Supplied information section start

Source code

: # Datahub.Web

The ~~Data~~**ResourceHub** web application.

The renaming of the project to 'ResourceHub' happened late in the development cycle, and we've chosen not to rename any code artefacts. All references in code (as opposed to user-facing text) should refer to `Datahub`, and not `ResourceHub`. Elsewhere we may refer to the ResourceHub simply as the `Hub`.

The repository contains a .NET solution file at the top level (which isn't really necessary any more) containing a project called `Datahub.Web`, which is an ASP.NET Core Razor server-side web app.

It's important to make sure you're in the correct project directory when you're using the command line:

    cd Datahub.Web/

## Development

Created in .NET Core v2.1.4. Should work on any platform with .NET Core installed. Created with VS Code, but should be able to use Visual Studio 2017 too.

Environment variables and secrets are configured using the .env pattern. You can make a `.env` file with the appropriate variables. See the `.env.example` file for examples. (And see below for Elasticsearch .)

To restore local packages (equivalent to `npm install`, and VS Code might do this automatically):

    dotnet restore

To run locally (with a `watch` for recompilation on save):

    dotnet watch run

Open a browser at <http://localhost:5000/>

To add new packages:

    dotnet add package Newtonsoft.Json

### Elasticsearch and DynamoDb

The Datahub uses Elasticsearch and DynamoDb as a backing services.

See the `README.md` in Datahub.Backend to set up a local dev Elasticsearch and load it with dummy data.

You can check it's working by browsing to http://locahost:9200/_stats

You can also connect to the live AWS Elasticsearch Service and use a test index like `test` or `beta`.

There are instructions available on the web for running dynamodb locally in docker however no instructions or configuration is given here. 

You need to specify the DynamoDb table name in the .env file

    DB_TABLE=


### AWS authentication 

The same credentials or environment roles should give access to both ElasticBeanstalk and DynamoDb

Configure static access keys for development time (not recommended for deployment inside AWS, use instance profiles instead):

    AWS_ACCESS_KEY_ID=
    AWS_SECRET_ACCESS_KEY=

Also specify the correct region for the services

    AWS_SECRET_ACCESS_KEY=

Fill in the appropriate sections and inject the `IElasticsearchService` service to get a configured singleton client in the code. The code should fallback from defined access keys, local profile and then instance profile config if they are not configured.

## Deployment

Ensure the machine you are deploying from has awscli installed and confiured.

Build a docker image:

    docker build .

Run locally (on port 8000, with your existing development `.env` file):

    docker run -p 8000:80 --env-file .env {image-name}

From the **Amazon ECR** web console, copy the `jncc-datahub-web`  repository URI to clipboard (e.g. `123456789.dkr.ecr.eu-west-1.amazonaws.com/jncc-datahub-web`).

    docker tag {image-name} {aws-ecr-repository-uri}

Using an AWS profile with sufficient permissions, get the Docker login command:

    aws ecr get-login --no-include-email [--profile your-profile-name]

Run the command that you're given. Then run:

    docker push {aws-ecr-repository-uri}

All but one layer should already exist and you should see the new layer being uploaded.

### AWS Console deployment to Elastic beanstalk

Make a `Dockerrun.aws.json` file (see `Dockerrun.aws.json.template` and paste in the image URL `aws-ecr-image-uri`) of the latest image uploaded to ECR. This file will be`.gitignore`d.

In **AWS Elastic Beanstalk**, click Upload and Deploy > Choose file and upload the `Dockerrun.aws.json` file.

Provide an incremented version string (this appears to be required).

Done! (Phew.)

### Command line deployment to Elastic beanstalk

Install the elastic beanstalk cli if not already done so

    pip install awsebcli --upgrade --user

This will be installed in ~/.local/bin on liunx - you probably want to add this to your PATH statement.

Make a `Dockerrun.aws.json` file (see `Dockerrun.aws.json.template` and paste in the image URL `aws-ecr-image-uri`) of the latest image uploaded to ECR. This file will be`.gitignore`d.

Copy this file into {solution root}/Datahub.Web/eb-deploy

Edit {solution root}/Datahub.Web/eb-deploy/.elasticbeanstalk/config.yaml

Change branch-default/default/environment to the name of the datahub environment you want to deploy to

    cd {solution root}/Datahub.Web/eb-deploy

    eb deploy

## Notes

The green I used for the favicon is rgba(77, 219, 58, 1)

Supplied information section end

== Exercise description ==
Filter the entries above and keep only the lines with the word "solution".

== Exercise result ==
The repository contains a .NET solution file at the top level (which isn't really necessary any more) containing a project called `Datahub.Web`, which is an ASP.NET Core Razor server-side web app.
Copy this file into {solution root}/Datahub.Web/eb-deploy
Edit {solution root}/Datahub.Web/eb-deploy/.elasticbeanstalk/config.yaml
    cd {solution root}/Datahub.Web/eb-deploy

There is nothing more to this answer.